| EXTRACTED ENTRIES |
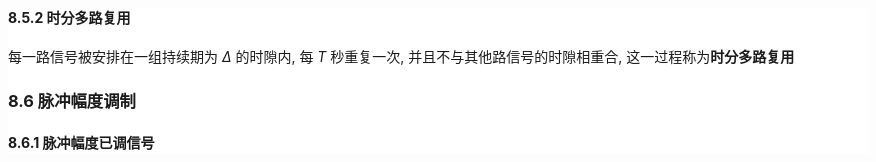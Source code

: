 
#### 8.5.2 时分多路复用

每一路信号被安排在一组持续期为 $\Delta$ 的时隙内, 每 $T$ 秒重复一次, 并且不与其他路信号的时隙相重合, 这一过程称为**时分多路复用**

### 8.6 脉冲幅度调制

#### 8.6.1 脉冲幅度已调信号

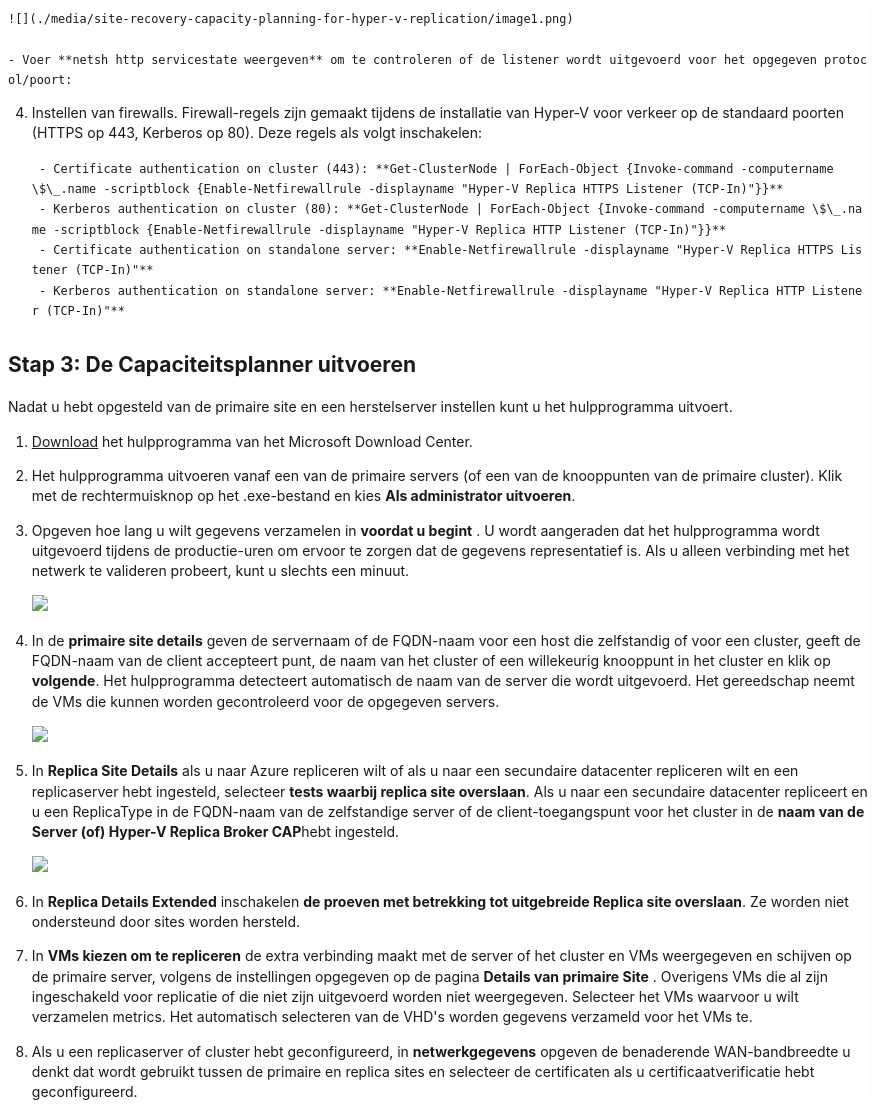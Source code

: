     ![](./media/site-recovery-capacity-planning-for-hyper-v-replication/image1.png)

    - Voer **netsh http servicestate weergeven** om te controleren of de listener wordt uitgevoerd voor het opgegeven protocol/poort:  
4. Instellen van firewalls. Firewall-regels zijn gemaakt tijdens de installatie van Hyper-V voor verkeer op de standaard poorten (HTTPS op 443, Kerberos op 80). Deze regels als volgt inschakelen:

        - Certificate authentication on cluster (443): **Get-ClusterNode | ForEach-Object {Invoke-command -computername \$\_.name -scriptblock {Enable-Netfirewallrule -displayname "Hyper-V Replica HTTPS Listener (TCP-In)"}}**
        - Kerberos authentication on cluster (80): **Get-ClusterNode | ForEach-Object {Invoke-command -computername \$\_.name -scriptblock {Enable-Netfirewallrule -displayname "Hyper-V Replica HTTP Listener (TCP-In)"}}**
        - Certificate authentication on standalone server: **Enable-Netfirewallrule -displayname "Hyper-V Replica HTTPS Listener (TCP-In)"**
        - Kerberos authentication on standalone server: **Enable-Netfirewallrule -displayname "Hyper-V Replica HTTP Listener (TCP-In)"**

## <a name="step-3-run-the-capacity-planner-tool"></a>Stap 3: De Capaciteitsplanner uitvoeren

Nadat u hebt opgesteld van de primaire site en een herstelserver instellen kunt u het hulpprogramma uitvoert.

1. [Download](https://www.microsoft.com/download/details.aspx?id=39057) het hulpprogramma van het Microsoft Download Center.
2. Het hulpprogramma uitvoeren vanaf een van de primaire servers (of een van de knooppunten van de primaire cluster). Klik met de rechtermuisknop op het .exe-bestand en kies **Als administrator uitvoeren**.
3. Opgeven hoe lang u wilt gegevens verzamelen in **voordat u begint** . U wordt aangeraden dat het hulpprogramma wordt uitgevoerd tijdens de productie-uren om ervoor te zorgen dat de gegevens representatief is. Als u alleen verbinding met het netwerk te valideren probeert, kunt u slechts een minuut.

    ![](./media/site-recovery-capacity-planning-for-hyper-v-replication/image2.png)

4. In de **primaire site details** geven de servernaam of de FQDN-naam voor een host die zelfstandig of voor een cluster, geeft de FQDN-naam van de client accepteert punt, de naam van het cluster of een willekeurig knooppunt in het cluster en klik op **volgende**. Het hulpprogramma detecteert automatisch de naam van de server die wordt uitgevoerd. Het gereedschap neemt de VMs die kunnen worden gecontroleerd voor de opgegeven servers.

    ![](./media/site-recovery-capacity-planning-for-hyper-v-replication/image3.png)

5. In **Replica Site Details** als u naar Azure repliceren wilt of als u naar een secundaire datacenter repliceren wilt en een replicaserver hebt ingesteld, selecteer **tests waarbij replica site overslaan**. Als u naar een secundaire datacenter repliceert en u een ReplicaType in de FQDN-naam van de zelfstandige server of de client-toegangspunt voor het cluster in de **naam van de Server (of) Hyper-V Replica Broker CAP**hebt ingesteld.

    ![](./media/site-recovery-capacity-planning-for-hyper-v-replication/image4.png)

6. In **Replica Details Extended** inschakelen **de proeven met betrekking tot uitgebreide Replica site overslaan**. Ze worden niet ondersteund door sites worden hersteld.
7. In **VMs kiezen om te repliceren** de extra verbinding maakt met de server of het cluster en VMs weergegeven en schijven op de primaire server, volgens de instellingen opgegeven op de pagina **Details van primaire Site** . Overigens VMs die al zijn ingeschakeld voor replicatie of die niet zijn uitgevoerd worden niet weergegeven. Selecteer het VMs waarvoor u wilt verzamelen metrics. Het automatisch selecteren van de VHD's worden gegevens verzameld voor het VMs te.
9. Als u een replicaserver of cluster hebt geconfigureerd, in **netwerkgegevens** opgeven de benaderende WAN-bandbreedte u denkt dat wordt gebruikt tussen de primaire en replica sites en selecteer de certificaten als u certificaatverificatie hebt geconfigureerd.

| EXERCISE DESCRIPTION |
In the data above, retype exactly and only the lines between the one holding "3. Opgeven hoe" and the one holding "4. In de **primaire", inclusive.

| RESULT |
3. Opgeven hoe lang u wilt gegevens verzamelen in **voordat u begint** . U wordt aangeraden dat het hulpprogramma wordt uitgevoerd tijdens de productie-uren om ervoor te zorgen dat de gegevens representatief is. Als u alleen verbinding met het netwerk te valideren probeert, kunt u slechts een minuut.

    ![](./media/site-recovery-capacity-planning-for-hyper-v-replication/image2.png)

4. In de **primaire site details** geven de servernaam of de FQDN-naam voor een host die zelfstandig of voor een cluster, geeft de FQDN-naam van de client accepteert punt, de naam van het cluster of een willekeurig knooppunt in het cluster en klik op **volgende**. Het hulpprogramma detecteert automatisch de naam van de server die wordt uitgevoerd. Het gereedschap neemt de VMs die kunnen worden gecontroleerd voor de opgegeven servers.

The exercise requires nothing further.